• [WHAT YOU HAVE TO DO]: What is needed is an exact repetition of the lines below, from the first one through the one holding "- \left( X(1)", with no pictures and nothing else.

━━━ GIVEN DATA

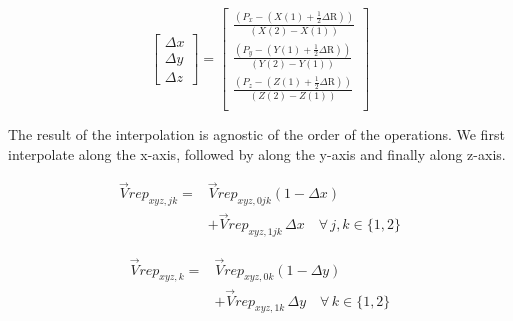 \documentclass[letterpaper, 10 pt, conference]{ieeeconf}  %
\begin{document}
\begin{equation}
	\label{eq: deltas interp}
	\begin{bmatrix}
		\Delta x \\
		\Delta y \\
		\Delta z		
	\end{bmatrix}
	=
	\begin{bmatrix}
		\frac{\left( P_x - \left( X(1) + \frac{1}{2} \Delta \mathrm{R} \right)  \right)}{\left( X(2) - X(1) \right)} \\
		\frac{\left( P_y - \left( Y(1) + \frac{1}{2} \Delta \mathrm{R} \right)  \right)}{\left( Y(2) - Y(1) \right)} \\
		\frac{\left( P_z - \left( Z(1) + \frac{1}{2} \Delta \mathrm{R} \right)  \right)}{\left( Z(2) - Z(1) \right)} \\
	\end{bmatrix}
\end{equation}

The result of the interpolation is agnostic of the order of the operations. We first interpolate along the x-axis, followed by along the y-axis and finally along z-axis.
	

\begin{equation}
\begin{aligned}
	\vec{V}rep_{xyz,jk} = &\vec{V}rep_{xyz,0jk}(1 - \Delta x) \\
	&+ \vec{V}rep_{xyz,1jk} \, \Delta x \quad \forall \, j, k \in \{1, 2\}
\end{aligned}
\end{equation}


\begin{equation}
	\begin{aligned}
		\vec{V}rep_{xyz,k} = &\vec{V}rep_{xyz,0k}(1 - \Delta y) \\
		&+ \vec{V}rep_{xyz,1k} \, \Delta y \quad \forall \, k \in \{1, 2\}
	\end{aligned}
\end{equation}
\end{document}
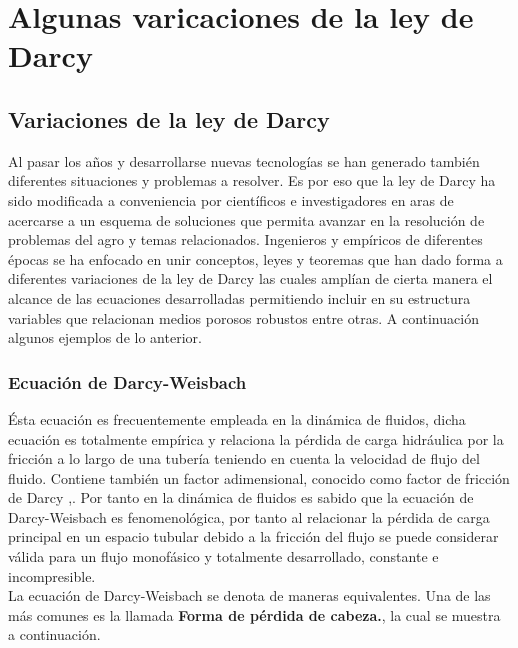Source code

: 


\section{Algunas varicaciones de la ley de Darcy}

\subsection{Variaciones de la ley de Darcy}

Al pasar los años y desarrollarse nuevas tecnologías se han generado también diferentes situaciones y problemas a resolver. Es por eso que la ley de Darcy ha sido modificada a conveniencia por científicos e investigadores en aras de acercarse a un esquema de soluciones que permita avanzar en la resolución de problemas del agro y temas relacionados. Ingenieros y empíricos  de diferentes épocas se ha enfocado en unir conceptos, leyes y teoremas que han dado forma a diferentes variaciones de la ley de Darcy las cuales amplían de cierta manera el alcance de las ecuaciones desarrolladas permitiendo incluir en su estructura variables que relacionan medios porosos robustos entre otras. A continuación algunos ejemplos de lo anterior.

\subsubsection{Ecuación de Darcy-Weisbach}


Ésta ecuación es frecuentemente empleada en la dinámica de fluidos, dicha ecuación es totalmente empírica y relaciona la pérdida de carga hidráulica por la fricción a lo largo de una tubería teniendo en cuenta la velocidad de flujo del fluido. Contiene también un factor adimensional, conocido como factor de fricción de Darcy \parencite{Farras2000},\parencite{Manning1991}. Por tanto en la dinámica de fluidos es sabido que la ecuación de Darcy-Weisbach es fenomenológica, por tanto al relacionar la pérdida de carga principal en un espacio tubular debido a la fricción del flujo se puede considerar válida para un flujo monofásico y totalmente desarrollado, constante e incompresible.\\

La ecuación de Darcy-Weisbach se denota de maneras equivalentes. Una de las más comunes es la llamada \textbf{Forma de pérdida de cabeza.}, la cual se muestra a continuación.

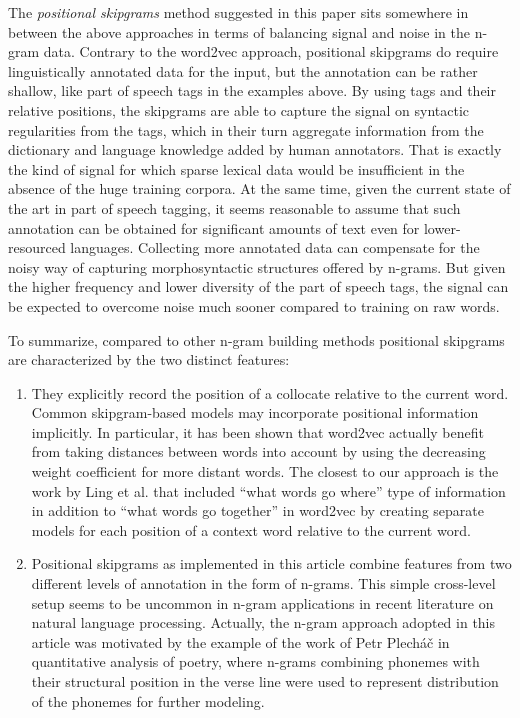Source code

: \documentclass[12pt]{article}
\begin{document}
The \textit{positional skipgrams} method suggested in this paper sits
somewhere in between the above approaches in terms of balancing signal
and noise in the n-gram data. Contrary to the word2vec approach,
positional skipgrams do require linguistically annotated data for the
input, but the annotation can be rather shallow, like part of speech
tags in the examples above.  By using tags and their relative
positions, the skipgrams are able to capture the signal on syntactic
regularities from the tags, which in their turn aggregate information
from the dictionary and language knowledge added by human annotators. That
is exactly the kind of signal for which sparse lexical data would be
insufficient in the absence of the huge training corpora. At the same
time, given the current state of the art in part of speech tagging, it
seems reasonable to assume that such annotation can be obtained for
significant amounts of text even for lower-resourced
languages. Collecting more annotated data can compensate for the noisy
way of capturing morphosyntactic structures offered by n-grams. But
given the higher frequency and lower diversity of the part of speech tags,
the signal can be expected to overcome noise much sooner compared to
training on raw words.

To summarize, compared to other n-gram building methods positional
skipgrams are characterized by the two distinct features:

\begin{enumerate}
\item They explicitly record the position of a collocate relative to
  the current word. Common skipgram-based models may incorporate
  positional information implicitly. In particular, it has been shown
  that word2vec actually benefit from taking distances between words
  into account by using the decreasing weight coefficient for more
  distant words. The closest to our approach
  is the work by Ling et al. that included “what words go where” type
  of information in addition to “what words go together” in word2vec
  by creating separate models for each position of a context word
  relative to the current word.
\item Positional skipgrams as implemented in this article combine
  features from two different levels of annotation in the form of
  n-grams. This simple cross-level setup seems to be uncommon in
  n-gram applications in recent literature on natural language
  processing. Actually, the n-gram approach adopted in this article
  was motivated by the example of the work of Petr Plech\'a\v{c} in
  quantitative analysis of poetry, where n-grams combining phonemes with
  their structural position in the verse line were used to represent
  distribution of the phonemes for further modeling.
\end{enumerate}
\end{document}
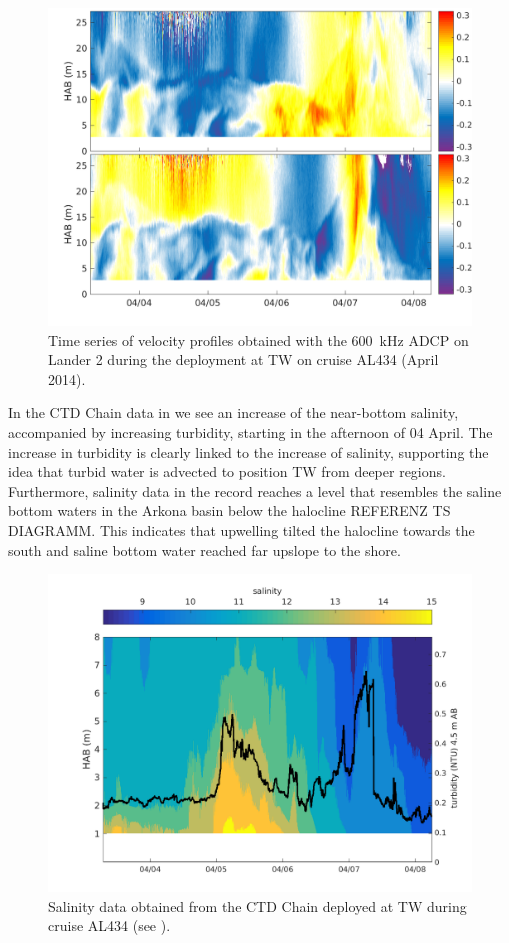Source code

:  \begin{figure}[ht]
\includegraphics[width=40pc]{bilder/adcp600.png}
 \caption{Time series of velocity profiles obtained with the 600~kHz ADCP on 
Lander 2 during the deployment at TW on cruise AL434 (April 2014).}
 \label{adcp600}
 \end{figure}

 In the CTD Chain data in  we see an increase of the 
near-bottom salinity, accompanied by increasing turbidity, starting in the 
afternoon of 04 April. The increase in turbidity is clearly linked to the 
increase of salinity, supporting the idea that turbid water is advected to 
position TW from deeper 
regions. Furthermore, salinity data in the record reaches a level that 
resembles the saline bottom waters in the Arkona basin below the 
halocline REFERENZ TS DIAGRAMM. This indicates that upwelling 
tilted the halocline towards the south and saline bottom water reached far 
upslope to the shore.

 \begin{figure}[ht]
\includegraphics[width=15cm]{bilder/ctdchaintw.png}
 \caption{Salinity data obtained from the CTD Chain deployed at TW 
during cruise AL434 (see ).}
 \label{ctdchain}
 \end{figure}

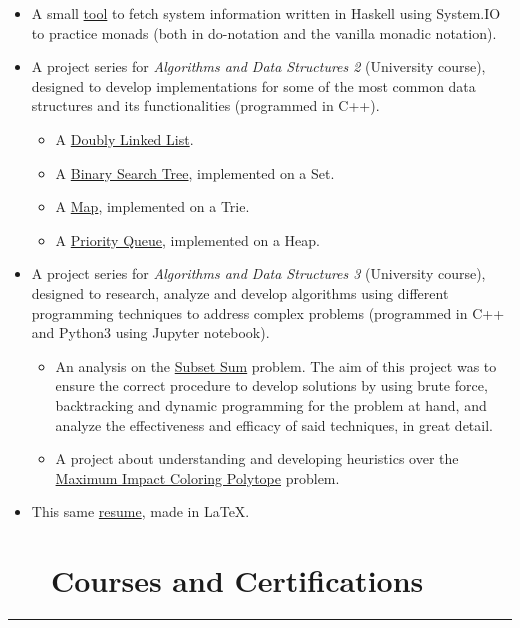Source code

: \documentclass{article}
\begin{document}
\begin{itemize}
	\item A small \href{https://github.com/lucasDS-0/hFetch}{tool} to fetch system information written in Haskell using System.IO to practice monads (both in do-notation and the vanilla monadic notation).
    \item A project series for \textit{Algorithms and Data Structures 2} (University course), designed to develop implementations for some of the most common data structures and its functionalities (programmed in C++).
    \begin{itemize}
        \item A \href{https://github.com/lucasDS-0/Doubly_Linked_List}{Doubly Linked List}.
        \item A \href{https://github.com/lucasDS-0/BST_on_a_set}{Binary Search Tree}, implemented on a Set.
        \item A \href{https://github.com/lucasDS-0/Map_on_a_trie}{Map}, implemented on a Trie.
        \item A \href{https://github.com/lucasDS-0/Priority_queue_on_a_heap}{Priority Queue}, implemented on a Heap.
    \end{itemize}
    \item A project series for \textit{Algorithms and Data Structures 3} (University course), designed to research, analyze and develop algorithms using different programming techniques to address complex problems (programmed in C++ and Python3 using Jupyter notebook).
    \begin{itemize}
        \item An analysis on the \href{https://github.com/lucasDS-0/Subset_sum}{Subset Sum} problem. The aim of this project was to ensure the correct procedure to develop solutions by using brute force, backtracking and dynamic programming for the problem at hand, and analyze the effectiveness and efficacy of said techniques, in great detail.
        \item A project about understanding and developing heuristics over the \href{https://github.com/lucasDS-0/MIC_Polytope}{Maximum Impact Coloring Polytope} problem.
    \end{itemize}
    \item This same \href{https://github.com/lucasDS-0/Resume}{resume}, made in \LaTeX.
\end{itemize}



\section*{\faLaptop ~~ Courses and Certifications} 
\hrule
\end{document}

━━━━━━

• [OUTPUT FOR THIS TASK]:
 \documentclass[letterpaper, 10 pt, conference]{ieeeconf}  %
\begin{document}
\begin{equation}
	\label{eq: deltas interp}
	\begin{bmatrix}
		\Delta x \\
		\Delta y \\
		\Delta z		
	\end{bmatrix}
	=
	\begin{bmatrix}
		\frac{\left( P_x - \left( X(1) + \frac{1}{2} \Delta \mathrm{R} \right)  \right)}{\left( X(2) - X(1) \right)} \\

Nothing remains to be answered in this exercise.